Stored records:
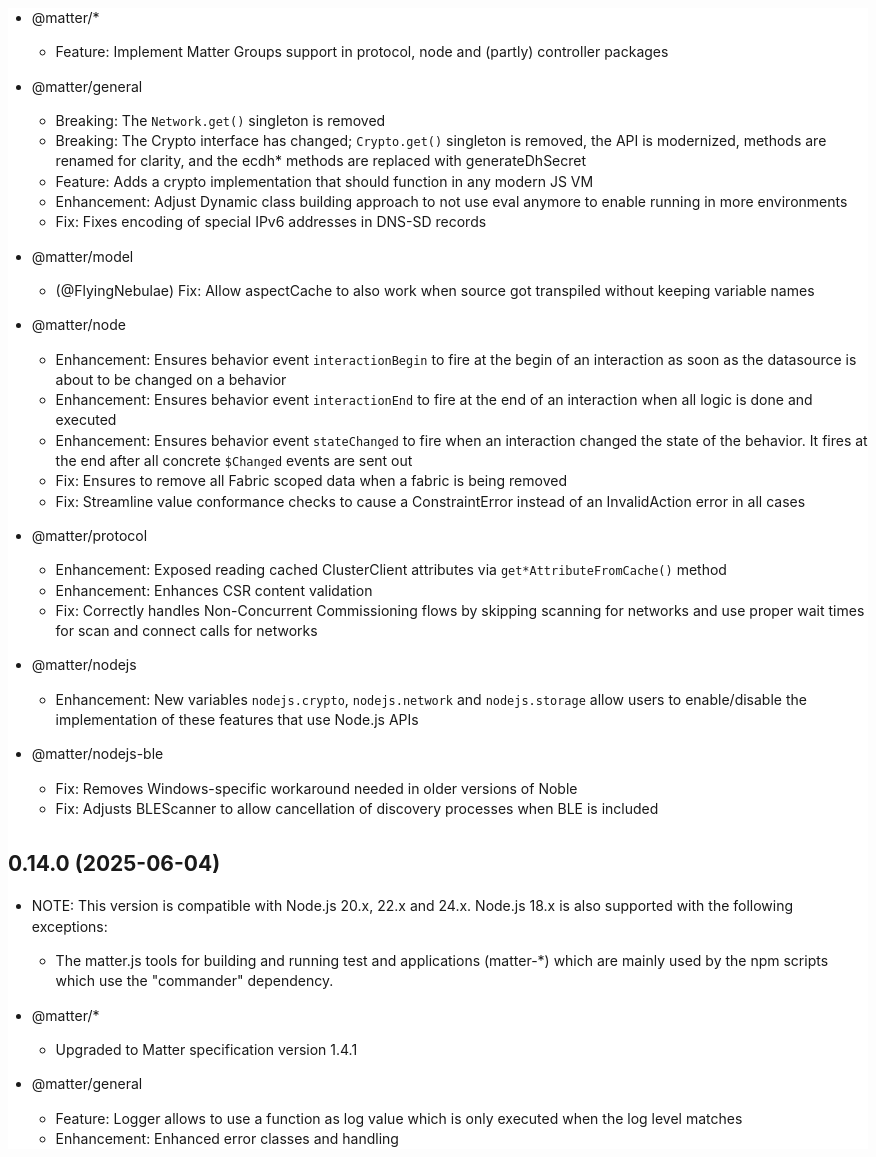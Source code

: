 - @matter/\*
    - Feature: Implement Matter Groups support in protocol, node and (partly) controller packages

- @matter/general
    - Breaking: The `Network.get()` singleton is removed
    - Breaking: The Crypto interface has changed; `Crypto.get()` singleton is removed, the API is modernized, methods are renamed for clarity, and the ecdh\* methods are replaced with generateDhSecret
    - Feature: Adds a crypto implementation that should function in any modern JS VM
    - Enhancement: Adjust Dynamic class building approach to not use eval anymore to enable running in more environments
    - Fix: Fixes encoding of special IPv6 addresses in DNS-SD records

- @matter/model
    - (@FlyingNebulae) Fix: Allow aspectCache to also work when source got transpiled without keeping variable names

- @matter/node
    - Enhancement: Ensures behavior event `interactionBegin` to fire at the begin of an interaction as soon as the datasource is about to be changed on a behavior
    - Enhancement: Ensures behavior event `interactionEnd` to fire at the end of an interaction when all logic is done and executed
    - Enhancement: Ensures behavior event `stateChanged` to fire when an interaction changed the state of the behavior. It fires at the end after all concrete `$Changed` events are sent out
    - Fix: Ensures to remove all Fabric scoped data when a fabric is being removed
    - Fix: Streamline value conformance checks to cause a ConstraintError instead of an InvalidAction error in all cases

- @matter/protocol
    - Enhancement: Exposed reading cached ClusterClient attributes via `get*AttributeFromCache()` method
    - Enhancement: Enhances CSR content validation
    - Fix: Correctly handles Non-Concurrent Commissioning flows by skipping scanning for networks and use proper wait times for scan and connect calls for networks

- @matter/nodejs
    - Enhancement: New variables `nodejs.crypto`, `nodejs.network` and `nodejs.storage` allow users to enable/disable the implementation of these features that use Node.js APIs

- @matter/nodejs-ble
    - Fix: Removes Windows-specific workaround needed in older versions of Noble
    - Fix: Adjusts BLEScanner to allow cancellation of discovery processes when BLE is included

## 0.14.0 (2025-06-04)

- NOTE: This version is compatible with Node.js 20.x, 22.x and 24.x. Node.js 18.x is also supported with the following exceptions:
    - The matter.js tools for building and running test and applications (matter-\*) which are mainly used by the npm scripts which use the "commander" dependency.

- @matter/\*
    - Upgraded to Matter specification version 1.4.1

- @matter/general
    - Feature: Logger allows to use a function as log value which is only executed when the log level matches
    - Enhancement: Enhanced error classes and handling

Assignment: The expected output is an exact copy of the lines from the top of the data above through the line containing "- Feature: Adds", both included, with every picture omitted.

Output for this task:
Source code

: - @matter/\*
    - Feature: Implement Matter Groups support in protocol, node and (partly) controller packages

- @matter/general
    - Breaking: The `Network.get()` singleton is removed
    - Breaking: The Crypto interface has changed; `Crypto.get()` singleton is removed, the API is modernized, methods are renamed for clarity, and the ecdh\* methods are replaced with generateDhSecret
    - Feature: Adds a crypto implementation that should function in any modern JS VM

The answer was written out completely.